For the first time, Alberta hydrocarbons face an existential crisis. Maybe Canadian Big Oil is prudent and survives past 2050, as its economic modelling suggests. But maybe it doesn’t. There are plenty of trends – the rapid electrification of transportation being the most important – that suggest it won’t.

What then, indeed.

If small and medium-sized oil and gas companies can fail and walk away from their wells and tanks and pipelines, who is to say that big companies won’t, too. If even a few of the Canadian majors like CNRL, Suncor, Cenovus, or Imperial Oil go bust, who pays to remediate 37 tailings ponds full of 1.5 trillion litres of toxic water? The financial implications for Alberta, for Canada, are staggering. For those who say such a scenario is preposterous, the current abandoned, inactive, and orphan well crisis coupled with unpaid rural municipality taxes is a cautionary tale.

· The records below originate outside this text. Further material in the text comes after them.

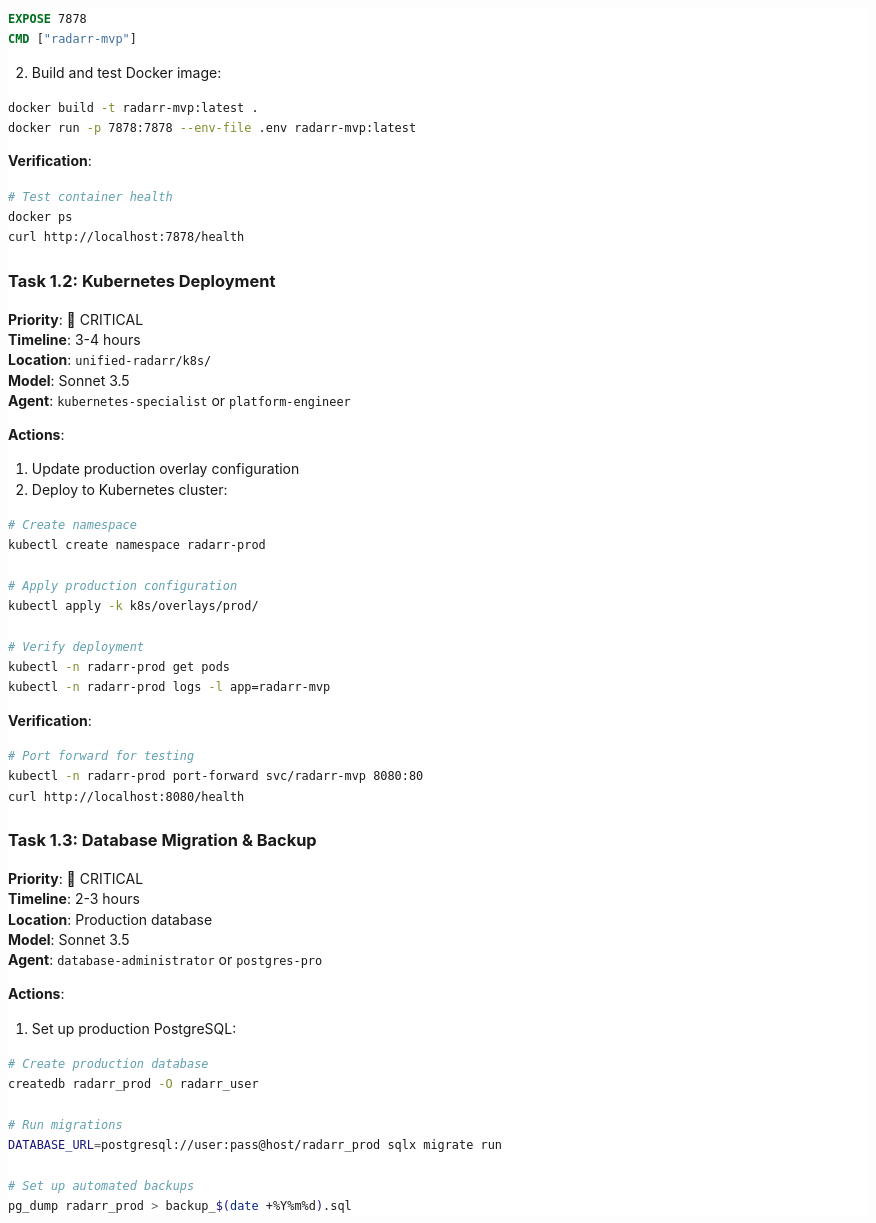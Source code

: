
 ```dockerfile
EXPOSE 7878
CMD ["radarr-mvp"]
```

2. Build and test Docker image:
```bash
docker build -t radarr-mvp:latest .
docker run -p 7878:7878 --env-file .env radarr-mvp:latest
```

**Verification**:
```bash
# Test container health
docker ps
curl http://localhost:7878/health
```

### Task 1.2: Kubernetes Deployment
**Priority**: 🔴 CRITICAL  
**Timeline**: 3-4 hours  
**Location**: `unified-radarr/k8s/`  
**Model**: Sonnet 3.5  
**Agent**: `kubernetes-specialist` or `platform-engineer`  

**Actions**:
1. Update production overlay configuration
2. Deploy to Kubernetes cluster:
```bash
# Create namespace
kubectl create namespace radarr-prod

# Apply production configuration
kubectl apply -k k8s/overlays/prod/

# Verify deployment
kubectl -n radarr-prod get pods
kubectl -n radarr-prod logs -l app=radarr-mvp
```

**Verification**:
```bash
# Port forward for testing
kubectl -n radarr-prod port-forward svc/radarr-mvp 8080:80
curl http://localhost:8080/health
```

### Task 1.3: Database Migration & Backup
**Priority**: 🔴 CRITICAL  
**Timeline**: 2-3 hours  
**Location**: Production database  
**Model**: Sonnet 3.5  
**Agent**: `database-administrator` or `postgres-pro`  

**Actions**:
1. Set up production PostgreSQL:
```bash
# Create production database
createdb radarr_prod -O radarr_user

# Run migrations
DATABASE_URL=postgresql://user:pass@host/radarr_prod sqlx migrate run

# Set up automated backups
pg_dump radarr_prod > backup_$(date +%Y%m%d).sql
```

“This is my personal nightmare,” says environmental law professor Martin Olszynski, “is that the industry has become singularly focused on the climate imperative (decarbonization), has essentially abandoned any serious thought about addressing liabilities, and has convinced the regulator to do the same. They will demand public money and subsidies to decarbonize, which might work for a little while, but when demand falls (because ultimately we’re electrifying everything), they’ll shrug their shoulders and walk away from all of it, just like so many of the coal companies have now done in the US.”

In the short-term, the industry is already asking the Alberta and Canadian governments to pay an ever larger share of those liabilities. Ottawa already contributed $1 billion to clean up Alberta wells and create oil patch jobs early in the COVID-19 pandemic. Critics say the funding replaced money companies would have spent anyway, pouring money into already bulging corporate coffers and doing little to reduce liabilities. 

Before Danielle Smith became premier in August, she was a lobbyist for the Alberta Enterprise Group, pushing for the Alberta government to spend $20 billion cleaning up old wells that should be industry’s responsibility. The proposal was rejected by then Energy Minister Sonya Savage, herself a long-time lobbyist for the pipeline industry. As premier, Smith again put RStar on the table. Political science professor Duane Bratt described the move as “blatant corruption.” A public outcry forced Smith to repackage RStar as a $100 million “pilot project” called the Liability Management Incentive Program. The Premier left little doubt that if the pilot was successful, whatever that means, RStar is back in business.

Here’s the bottom line.

Successive Alberta governments have allowed the oil and gas industry to defer hundreds of billions in environmental liabilities by gifting it a pliant and captured regulator. The bill is now due. Widespread company failure in the oil and gas junior sector kicked off the current crisis. Without major AER reform, there is a good chance that crisis will deepen throughout this decade. Once oil consumption begins to decline some time after 2030, the odds are very good that the crisis will spread to more and more producers, eventually affecting the majors.

At that point, it’s game over for Alberta. The Province will be faced with bankruptcy to clean up oil and gas liabilities or face the prospect of leaving them un-reclaimed, which would be an environmental disaster.

Sure, that’s a worst case scenario. But shouldn’t Alberta plan for the worst case instead of hoping for the best?

This is why the AER should be an election issue.